■ Aim of the task
For the data below, give the number of lines in which "prayed" occurs. Include nothing besides that number.

■ Records for this task

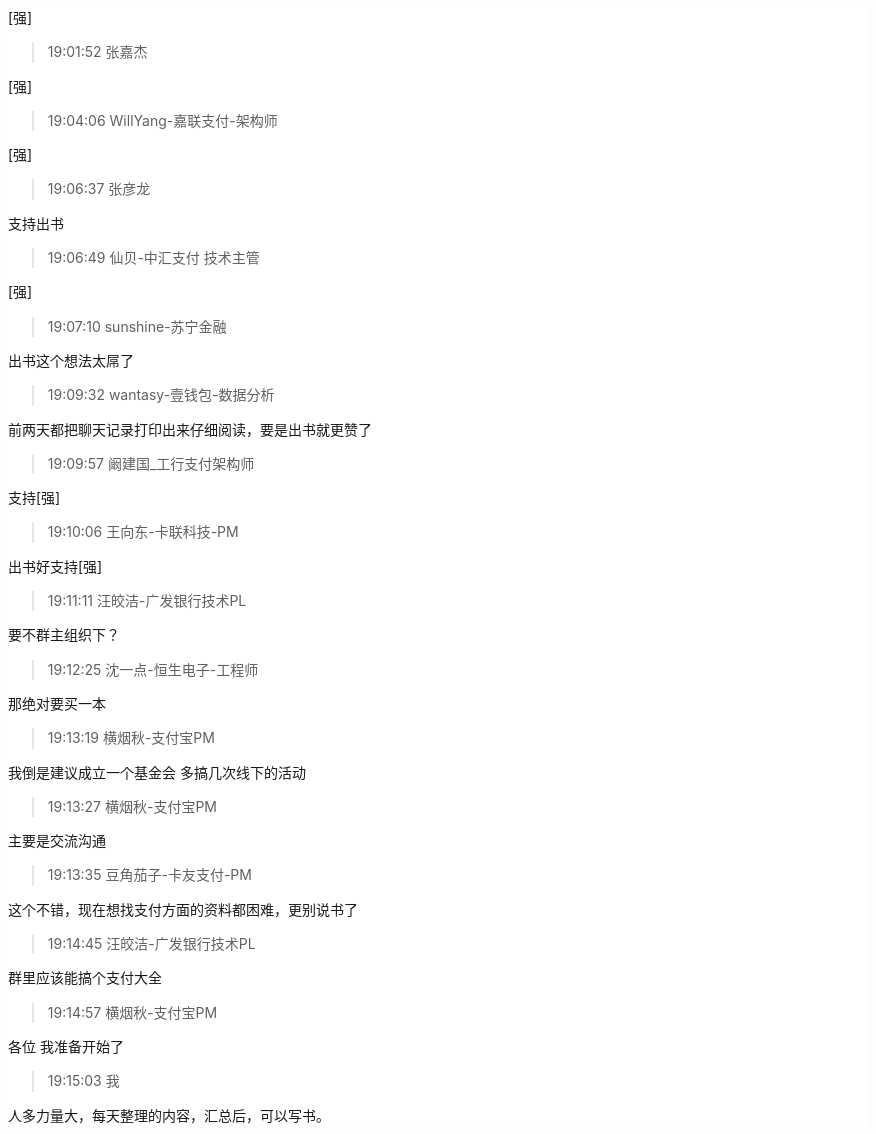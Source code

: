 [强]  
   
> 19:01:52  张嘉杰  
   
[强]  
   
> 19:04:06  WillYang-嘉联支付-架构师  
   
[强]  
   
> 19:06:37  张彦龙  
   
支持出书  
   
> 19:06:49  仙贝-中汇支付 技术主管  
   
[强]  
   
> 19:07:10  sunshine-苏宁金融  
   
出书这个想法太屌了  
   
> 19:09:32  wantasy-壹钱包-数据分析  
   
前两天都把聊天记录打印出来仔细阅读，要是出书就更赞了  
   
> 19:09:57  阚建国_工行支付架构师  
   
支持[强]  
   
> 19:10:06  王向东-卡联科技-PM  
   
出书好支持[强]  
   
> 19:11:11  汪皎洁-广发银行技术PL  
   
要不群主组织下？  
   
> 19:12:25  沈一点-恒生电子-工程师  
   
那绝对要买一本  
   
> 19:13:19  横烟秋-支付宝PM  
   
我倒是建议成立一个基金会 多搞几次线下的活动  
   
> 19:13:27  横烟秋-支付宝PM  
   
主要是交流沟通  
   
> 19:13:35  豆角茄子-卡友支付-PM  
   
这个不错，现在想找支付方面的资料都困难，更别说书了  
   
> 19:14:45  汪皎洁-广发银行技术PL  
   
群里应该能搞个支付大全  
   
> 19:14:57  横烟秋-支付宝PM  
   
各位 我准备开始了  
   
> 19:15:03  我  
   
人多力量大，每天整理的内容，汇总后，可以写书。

==

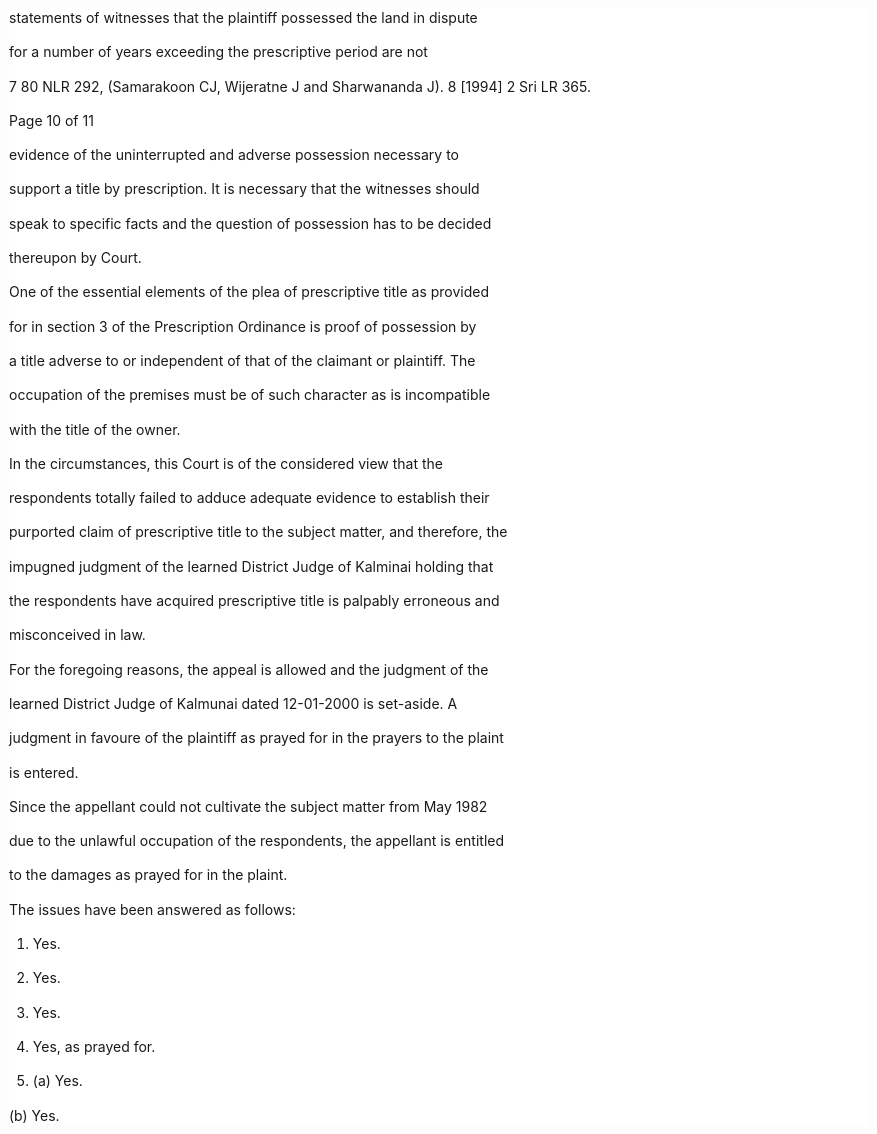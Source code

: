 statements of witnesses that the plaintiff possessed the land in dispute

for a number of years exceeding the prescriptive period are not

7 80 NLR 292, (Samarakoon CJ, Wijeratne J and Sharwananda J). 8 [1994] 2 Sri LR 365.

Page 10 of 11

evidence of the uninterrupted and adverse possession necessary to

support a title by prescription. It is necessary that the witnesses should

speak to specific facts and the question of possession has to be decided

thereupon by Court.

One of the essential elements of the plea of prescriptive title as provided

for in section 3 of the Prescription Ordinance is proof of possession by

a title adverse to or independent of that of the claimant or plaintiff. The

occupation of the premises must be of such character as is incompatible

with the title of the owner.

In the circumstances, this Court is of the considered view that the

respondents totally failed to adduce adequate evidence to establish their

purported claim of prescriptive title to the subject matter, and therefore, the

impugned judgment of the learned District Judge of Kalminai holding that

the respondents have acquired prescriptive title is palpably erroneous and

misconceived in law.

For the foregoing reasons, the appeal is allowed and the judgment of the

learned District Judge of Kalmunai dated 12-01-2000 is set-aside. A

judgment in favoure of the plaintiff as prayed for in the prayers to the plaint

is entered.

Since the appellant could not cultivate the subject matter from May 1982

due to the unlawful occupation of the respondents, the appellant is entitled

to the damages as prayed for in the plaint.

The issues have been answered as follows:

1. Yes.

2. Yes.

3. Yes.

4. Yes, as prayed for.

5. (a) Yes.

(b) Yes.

...

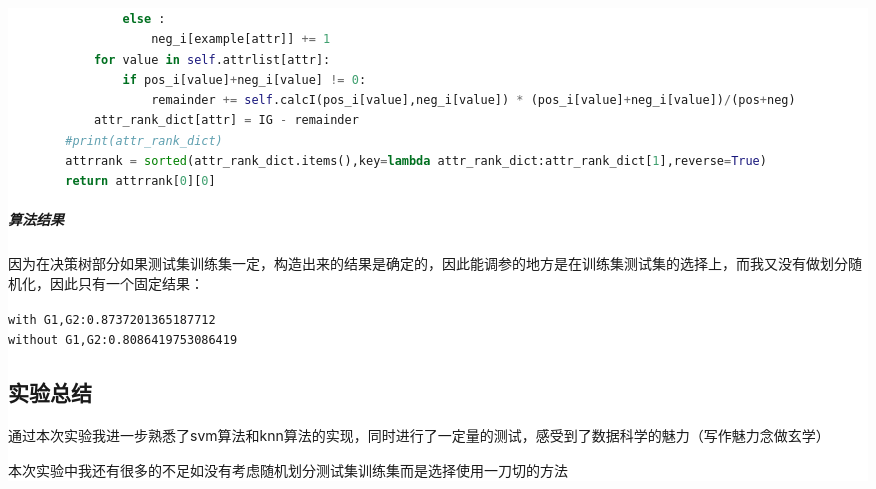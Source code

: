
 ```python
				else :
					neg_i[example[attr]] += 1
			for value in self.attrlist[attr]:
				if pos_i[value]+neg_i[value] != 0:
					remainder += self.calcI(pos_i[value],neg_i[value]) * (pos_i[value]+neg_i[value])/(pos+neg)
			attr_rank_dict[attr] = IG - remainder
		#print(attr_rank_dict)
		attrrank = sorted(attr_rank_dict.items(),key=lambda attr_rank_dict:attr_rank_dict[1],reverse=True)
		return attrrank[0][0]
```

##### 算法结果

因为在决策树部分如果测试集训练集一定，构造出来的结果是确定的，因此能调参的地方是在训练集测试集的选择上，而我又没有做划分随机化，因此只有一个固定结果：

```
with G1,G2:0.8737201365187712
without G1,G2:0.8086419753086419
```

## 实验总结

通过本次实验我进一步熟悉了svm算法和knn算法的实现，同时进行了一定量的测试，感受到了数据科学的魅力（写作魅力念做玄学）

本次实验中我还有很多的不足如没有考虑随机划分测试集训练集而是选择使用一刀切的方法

■ Answer for this exercise
3